Che cosa è stato fatto e cosa c’è ancora da fare?

“In questi cinque anni in consiglio comunale abbiamo lavorato per costituire una consulta giovani, che prima non esisteva, e come consiglio abbiamo scritto il suo regolamento. 

In consiglio abbiamo anche presentato una mozione, a cui ho tenuto particolarmente, sul rapporto tra il comune e gli studenti dell’università, tant’è che la prima assessora all’istruzione, Rita Dedola, aveva anche avviato un tavolo assieme ai rappresentati degli studenti dell’università per condividere le scelte politiche della città.

Questo tavolo non è stato poi portato avanti. 

Una cosa che è peggiorata è che in consiglio si è parlato dei giovani troppo spesso per parlare di giovani e ”malamovida”.

I giovani in quest’ultimo periodo sono percepiti più come un problema che come una risorsa, e questo non va bene.”

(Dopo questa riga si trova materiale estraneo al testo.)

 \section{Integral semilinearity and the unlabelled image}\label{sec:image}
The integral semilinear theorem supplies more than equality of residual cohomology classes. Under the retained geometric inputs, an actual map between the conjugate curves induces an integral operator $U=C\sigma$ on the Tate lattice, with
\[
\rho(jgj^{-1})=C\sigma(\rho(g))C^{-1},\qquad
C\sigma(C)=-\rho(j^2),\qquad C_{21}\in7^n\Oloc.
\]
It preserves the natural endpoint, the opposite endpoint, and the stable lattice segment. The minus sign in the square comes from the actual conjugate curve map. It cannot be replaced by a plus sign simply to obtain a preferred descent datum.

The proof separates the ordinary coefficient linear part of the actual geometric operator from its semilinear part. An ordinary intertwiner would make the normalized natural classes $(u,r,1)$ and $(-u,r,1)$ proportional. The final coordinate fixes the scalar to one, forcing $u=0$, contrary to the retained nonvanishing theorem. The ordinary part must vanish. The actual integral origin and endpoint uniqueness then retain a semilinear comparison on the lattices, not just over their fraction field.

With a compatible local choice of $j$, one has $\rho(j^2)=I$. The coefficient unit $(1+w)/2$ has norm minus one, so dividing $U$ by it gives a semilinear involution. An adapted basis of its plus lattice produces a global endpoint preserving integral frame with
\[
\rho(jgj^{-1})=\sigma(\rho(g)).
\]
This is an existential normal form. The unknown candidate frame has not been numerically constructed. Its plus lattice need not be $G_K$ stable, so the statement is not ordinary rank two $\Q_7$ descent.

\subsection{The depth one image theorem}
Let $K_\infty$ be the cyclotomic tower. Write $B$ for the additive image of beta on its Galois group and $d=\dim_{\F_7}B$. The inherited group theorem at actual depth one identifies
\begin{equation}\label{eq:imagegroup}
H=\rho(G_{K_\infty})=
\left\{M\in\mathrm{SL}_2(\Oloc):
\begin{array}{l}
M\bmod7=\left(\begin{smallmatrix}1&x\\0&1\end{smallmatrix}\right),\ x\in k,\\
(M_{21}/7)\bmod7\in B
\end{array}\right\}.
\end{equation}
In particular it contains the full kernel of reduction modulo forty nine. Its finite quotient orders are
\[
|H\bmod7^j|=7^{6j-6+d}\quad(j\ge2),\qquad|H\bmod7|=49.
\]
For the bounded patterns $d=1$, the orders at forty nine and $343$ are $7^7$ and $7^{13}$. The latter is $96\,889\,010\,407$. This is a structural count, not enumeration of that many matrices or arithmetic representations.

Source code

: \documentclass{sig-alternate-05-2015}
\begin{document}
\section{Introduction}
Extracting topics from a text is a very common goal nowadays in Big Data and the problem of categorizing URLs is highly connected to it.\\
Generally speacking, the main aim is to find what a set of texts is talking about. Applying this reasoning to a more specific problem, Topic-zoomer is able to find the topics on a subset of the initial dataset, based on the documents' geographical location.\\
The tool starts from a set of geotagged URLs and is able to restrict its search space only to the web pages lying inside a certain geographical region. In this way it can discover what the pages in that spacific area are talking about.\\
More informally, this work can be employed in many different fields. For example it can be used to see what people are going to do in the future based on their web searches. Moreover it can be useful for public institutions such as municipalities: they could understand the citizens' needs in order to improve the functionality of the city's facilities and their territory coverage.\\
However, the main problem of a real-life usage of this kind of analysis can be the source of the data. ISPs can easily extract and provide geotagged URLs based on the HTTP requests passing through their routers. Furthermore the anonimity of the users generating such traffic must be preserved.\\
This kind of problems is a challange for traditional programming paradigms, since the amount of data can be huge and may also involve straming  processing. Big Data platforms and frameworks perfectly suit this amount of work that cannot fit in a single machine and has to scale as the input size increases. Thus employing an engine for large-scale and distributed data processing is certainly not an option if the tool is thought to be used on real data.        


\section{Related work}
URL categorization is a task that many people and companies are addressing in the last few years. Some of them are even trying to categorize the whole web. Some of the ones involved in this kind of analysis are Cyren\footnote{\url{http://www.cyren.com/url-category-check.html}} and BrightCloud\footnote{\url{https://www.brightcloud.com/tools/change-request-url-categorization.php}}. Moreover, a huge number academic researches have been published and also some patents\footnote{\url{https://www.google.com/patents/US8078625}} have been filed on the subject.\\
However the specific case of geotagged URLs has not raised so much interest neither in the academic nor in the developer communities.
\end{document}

-Spesso nel mio blog parlo della distanza che c’è tra giovani e politica e molti ragazzi mi raccontano che ciò che li tiene distanti dalla politica è la classe politica stessa che nella maggior parte dei casi è abbastanza anziana.

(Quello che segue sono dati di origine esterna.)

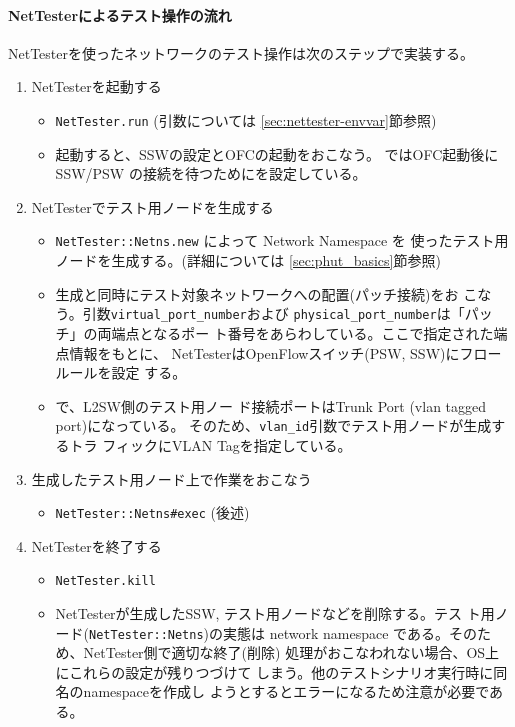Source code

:     \paragraph{NetTesterによるテスト操作の流れ}
NetTesterを使ったネットワークのテスト操作は次のステップで実装する。
\begin{enumerate}
 \item NetTesterを起動する
       \begin{itemize}
        \item \verb|NetTester.run| (引数については
              \ref{sec:nettester-envvar}節参照)
        \item 起動すると、SSWの設定とOFCの起動をおこなう。
              ではOFC起動後にSSW/PSW
              の接続を待つためにを設定している。
       \end{itemize}
 \item NetTesterでテスト用ノードを生成する
       \begin{itemize}
        \item \verb|NetTester::Netns.new| によって Network Namespace を
              使ったテスト用ノードを生成する。(詳細については
              \ref{sec:phut_basics}節参照)
        \item 生成と同時にテスト対象ネットワークへの配置(パッチ接続)をお
              こなう。引数\verb|virtual_port_number|および
              \verb|physical_port_number|は「パッチ」の両端点となるポー
              ト番号をあらわしている。ここで指定された端点情報をもとに、
              NetTesterはOpenFlowスイッチ(PSW, SSW)にフロールールを設定
              する。
        \item {}で、L2SW側のテスト用ノー
              ド接続ポートはTrunk Port (vlan tagged port)になっている。
              そのため、\verb|vlan_id|引数でテスト用ノードが生成するトラ
              フィックにVLAN Tagを指定している。
       \end{itemize}
 \item 生成したテスト用ノード上で作業をおこなう
       \begin{itemize}
        \item \verb|NetTester::Netns#exec| (後述)
       \end{itemize}
 \item NetTesterを終了する
       \begin{itemize}
        \item \verb|NetTester.kill|
        \item NetTesterが生成したSSW, テスト用ノードなどを削除する。テス
              ト用ノード(\verb|NetTester::Netns|)の実態は network
              namespace である。そのため、NetTester側で適切な終了(削除)
              処理がおこなわれない場合、OS上にこれらの設定が残りつづけて
              しまう。他のテストシナリオ実行時に同名のnamespaceを作成し
              ようとするとエラーになるため注意が必要である。
       \end{itemize}
\end{enumerate}

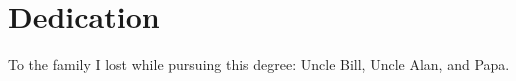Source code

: 
\cleartorecto %
\chapter{Dedication}
\thispagestyle{plain} %
\begin{center}
To the family I lost while pursuing this degree: Uncle Bill, Uncle Alan, and Papa.
\end{center}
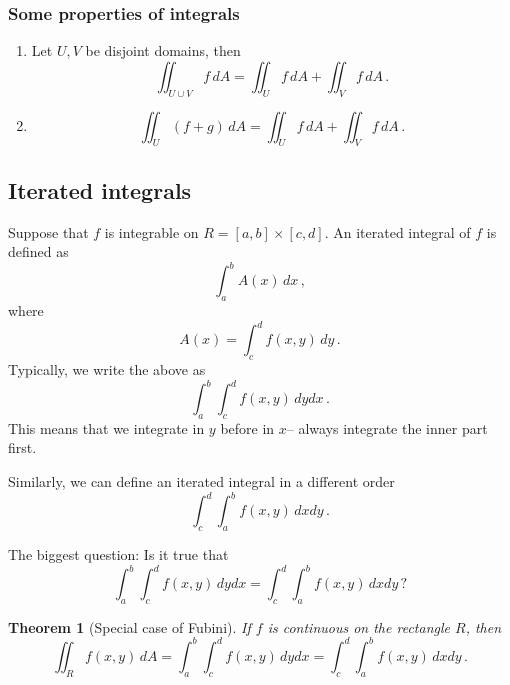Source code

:\documentclass[
]{article}
\newtheorem{theorem}{Theorem}[section]
\theoremstyle{definition}
\theoremstyle{definition}
\theoremstyle{definition}
\theoremstyle{definition}
\theoremstyle{remark}
\begin{document}
\hypertarget{some-properties-of-integrals}{%
\subsubsection{Some properties of integrals}\label{some-properties-of-integrals}}

\begin{enumerate}
\def\labelenumi{\arabic{enumi}.}
\item
  Let \(U, V\) be disjoint domains, then
  \begin{equation*}
  \iint_{U \cup V} f \, dA = \iint_U f \, dA + \iint_V f\, dA \,. 
  \end{equation*}
\item
  \begin{equation*}
   \iint_U (f + g) \, dA = \iint_U f \, dA + \iint_V f \, dA \,.
  \end{equation*}
\end{enumerate}

\hypertarget{iterated-integrals}{%
\subsection{Iterated integrals}\label{iterated-integrals}}

Suppose that \(f\) is integrable on \(R= [a,b]\times [c,d]\).
An iterated integral of \(f\) is defined as
\begin{equation*}
    \int_a^b A(x) \, dx \,,
\end{equation*}
where
\begin{equation*}
    A(x) = \int_c^d f(x,y) \, dy \,.
\end{equation*}
Typically, we write the above as
\begin{equation*}
   \int_a^b \int_c^d f(x,y) \, dy dx \,. 
\end{equation*}
This means that we integrate in \(y\) before in \(x\)-- always integrate the inner part first.

Similarly, we can define an iterated integral in a different order
\begin{equation*}
    \int_c^d \int_a^b f(x,y) \, dx dy \,.
\end{equation*}

The biggest question:
Is it true that
\begin{equation*}
   \int_a^b \int_c^d f(x,y) \, dy dx  =
    \int_c^d \int_a^b f(x,y) \, dx dy \,?
\end{equation*}

\begin{theorem}[Special case of Fubini]
If \(f\) is continuous on the rectangle \(R\), then
\begin{equation*}
    \iint_R f(x,y) \, dA = \int_a^b \int_c^d f(x,y) \, dy dx = \int_c^d \int_a^b f(x,y) \, dx dy \,.
\end{equation*}
\end{theorem}
\end{document}
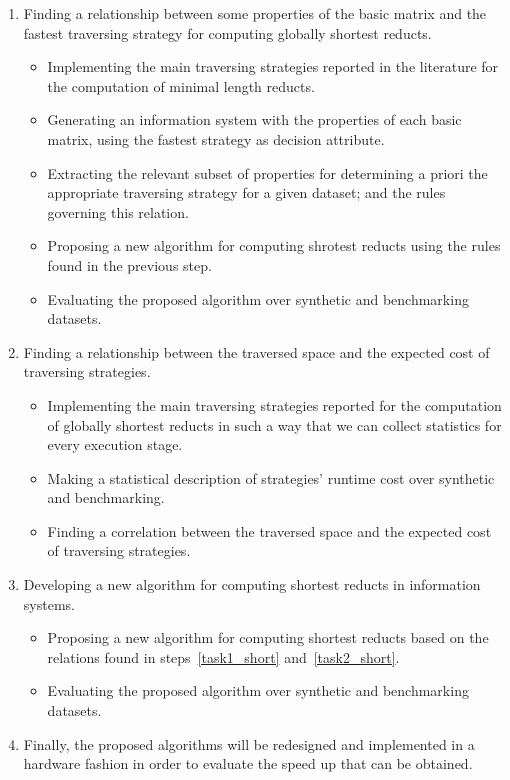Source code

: \documentclass[authoryear,11pt]{elsarticle}
\begin{document}
\begin{enumerate}
  	\item Finding a relationship between some properties of the basic matrix and the fastest 
  		  traversing strategy for computing globally shortest reducts.\label{task1_short}
	\begin{itemize}
  		\item Implementing the main traversing strategies reported in the literature for the computation of 
  			  minimal length reducts.
  		\item Generating an information system with the properties of each basic matrix, using 
  			  the fastest strategy as decision attribute.
  		\item Extracting the relevant subset of properties for determining a priori the appropriate 
  			  traversing strategy for a given dataset; and the rules governing this relation.
  		\item Proposing a new algorithm for computing shrotest reducts using the rules found in
  			  the previous step.
  		\item Evaluating the proposed algorithm over synthetic and benchmarking datasets.
  	\end{itemize}
  	\item Finding a relationship between the traversed space and the expected cost of traversing strategies.
  	\label{task2_short}
  	\begin{itemize}
  		\item Implementing the main traversing strategies reported for the computation of globally shortest 
  			  reducts in such a way that we can collect statistics for every execution stage.
  		\item Making a statistical description  of strategies' runtime cost over synthetic and benchmarking.
  		\item Finding a correlation between the traversed space and the expected cost of traversing strategies.
  	\end{itemize}
  	\item Developing a new algorithm for computing shortest reducts in information systems.
  	\begin{itemize}
  		\item Proposing a new algorithm for computing shortest reducts based on the relations found in 
  			  steps~\ref{task1_short} and~\ref{task2_short}.
  		\item Evaluating the proposed algorithm over synthetic and benchmarking datasets.
  	\end{itemize}
  	\item Finally, the proposed algorithms will be redesigned and implemented in a hardware fashion in order to 
  		  evaluate the speed up that can be obtained.
\end{enumerate}
\end{document}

Ti vedi come possibile ponte tra giovani e politica? 

“Assolutamente si, credo che il mio impegno in politica abbia questo come uno degli obbiettivi: far capire che la politica è utile per le nuove generazioni. 

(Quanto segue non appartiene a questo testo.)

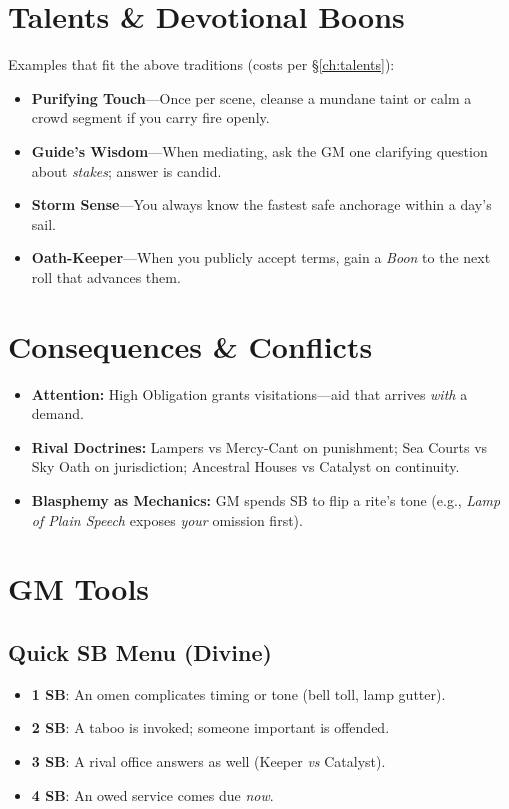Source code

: \begin{multicols}{2}
\section{Talents \& Devotional Boons}
Examples that fit the above traditions (costs per \S\ref{ch:talents}):
\begin{itemize}
  \item \textbf{Purifying Touch}—Once per scene, cleanse a mundane taint or calm a crowd segment if you carry fire openly.
  \item \textbf{Guide’s Wisdom}—When mediating, ask the GM one clarifying question about \emph{stakes}; answer is candid.
  \item \textbf{Storm Sense}—You always know the fastest safe anchorage within a day’s sail.
  \item \textbf{Oath-Keeper}—When you publicly accept terms, gain a \emph{Boon} to the next roll that advances them.
\end{itemize}

\section{Consequences \& Conflicts}
\begin{itemize}
  \item \textbf{Attention:} High Obligation grants visitations—aid that arrives \emph{with} a demand.
  \item \textbf{Rival Doctrines:} Lampers vs Mercy-Cant on punishment; Sea Courts vs Sky Oath on jurisdiction; Ancestral Houses vs Catalyst on continuity.
  \item \textbf{Blasphemy as Mechanics:} GM spends SB to flip a rite’s tone (e.g., \emph{Lamp of Plain Speech} exposes \emph{your} omission first).
\end{itemize}

\section{GM Tools}
\subsection*{Quick SB Menu (Divine)}
\begin{itemize}
  \item \textbf{1 SB}: An omen complicates timing or tone (bell toll, lamp gutter).
  \item \textbf{2 SB}: A taboo is invoked; someone important is offended.
  \item \textbf{3 SB}: A rival office answers as well (Keeper \emph{vs} Catalyst).
  \item \textbf{4 SB}: An owed service comes due \emph{now}.
\end{itemize}


\end{multicols}
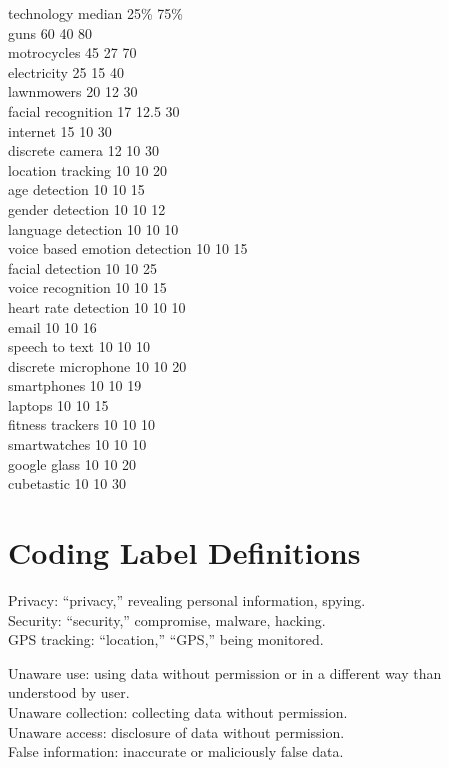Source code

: \documentclass{acm_proc_article-sp}
\begin{document}
technology 	median	25\%		75\%\\
guns	60	40	80\\
motrocycles	45	27	70\\
electricity	25	15	40\\
lawnmowers	20	12	30\\
facial recognition	17	12.5	30\\
internet	15	10	30\\
discrete camera	12	10	30\\
location tracking	10	10	20\\
age detection	10	10	15\\
gender detection	10	10	12\\
language detection	10	10	10\\
voice based emotion detection	10	10	15\\
facial detection	10	10	25\\
voice recognition	10	10	15\\
heart rate detection	10	10	10\\
email	10	10	16\\
speech to text	10	10	10\\
discrete microphone	10	10	20\\
smartphones	10	10	19\\
laptops	10	10	15\\
fitness trackers	10	10	10\\
smartwatches	10	10	10\\
google glass	10	10	20\\
cubetastic	10	10	30

\section{Coding Label Definitions}
\label{sec:coding}

Privacy: ``privacy,'' revealing personal information, spying. \\
Security:  ``security,'' compromise, malware, hacking. \\
GPS tracking: ``location,'' ``GPS,'' being monitored. 

Unaware use: using data without permission or in a different way than understood by user. \\
Unaware collection: collecting data without permission. \\
Unaware access: disclosure of data without permission. \\
False information: inaccurate or maliciously false data.
\end{document}
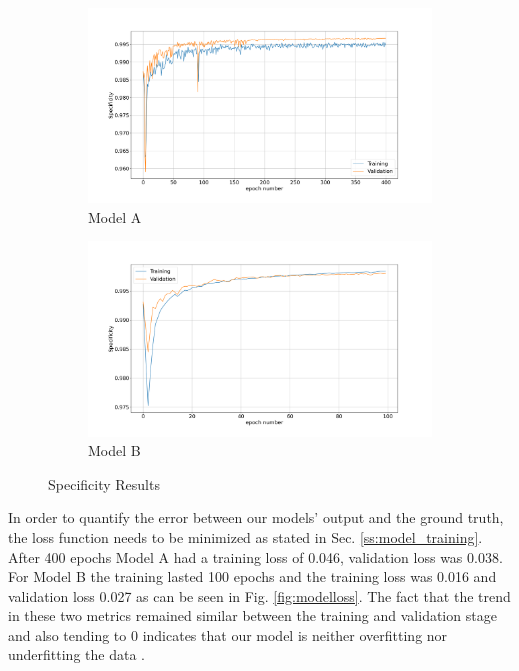 \documentclass[12pt,a4paper]{scrartcl}
\begin{document}
\begin{figure}[H]
\centering
\begin{subfigure}{1\textwidth}
  \centering
  \includegraphics[width=\linewidth]{./results/model_a_specificity.png}
  \caption{Model A}
  \label{fig:model_a_specificity}
\end{subfigure}
\begin{subfigure}{1\textwidth}
  \centering
  \includegraphics[width=\linewidth]{./results/model_b_specificity.png}
  \caption{Model B}
  \label{fig:modelb_specificity}
\end{subfigure}
\caption{Specificity Results}
\label{fig:specificity_results}
\end{figure}


In order to quantify the error between our models' output and the ground truth, the loss function needs to be minimized as stated in Sec. \ref{ss:model_training}. After 400 epochs Model A had a training loss of 0.046, validation loss was 0.038. For Model B the training lasted 100 epochs and the training loss was 0.016 and validation loss 0.027 as can be seen in Fig. \ref{fig:modelloss}. The fact that the trend in these two metrics remained similar between the training and validation stage and also tending to 0 indicates that our model is neither overfitting nor underfitting the data \cite{DIDLBook}. 
\end{document}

Quando venni eletto, nel 2011, organizzai tre edizioni di un laboratorio di partecipazione politica per coinvolgere i giovani, che aveva l’obbiettivo di far conoscere come funziona l’amministrazione pubblica e le politiche giovanili, anche a livello nazionale. 

Del tema giovani e politica mi sto continuando ad impegnare ancora oggi; il partito mi ha chiesto di coordinare la realizzazione del programma per le prossime elezioni comunali, e io ho contattato tutti i circoli del PD per contattare gli iscritti ma soprattutto per contattare la componente giovanile. 

E’ necessario che chi ha responsabilità di governo faccia un passo avanti, collaborando con i giovani, e non delegando solo le politiche strettamente giovanili, ma lavorando insieme su tutte le differenti tematiche.

I giovani hanno molta voglia di ascoltare, di imparare e soprattutto di fare.”

-Parliamo ora di diritti civili.  Ho notato che nella campagna elettorale per le regionali ti sei speso molto sul tema. 

Con la segreteria Schlein questo tema sta diventando sempre più prioritario per il Partito Democratico.

Quali sono i prossimi passi per l’acquisizione dei diritti della comunità LGBT? 

“Il prossimo passo è certamente quello di fare delle leggi per tutelare le persone più fragili; tutti ricordiamo l’affossamento della legge ZAN. Avere delle leggi che tutelano la categoria LGBT permette a queste persone di essere più tutelate e vivere con maggiore tranquillità. 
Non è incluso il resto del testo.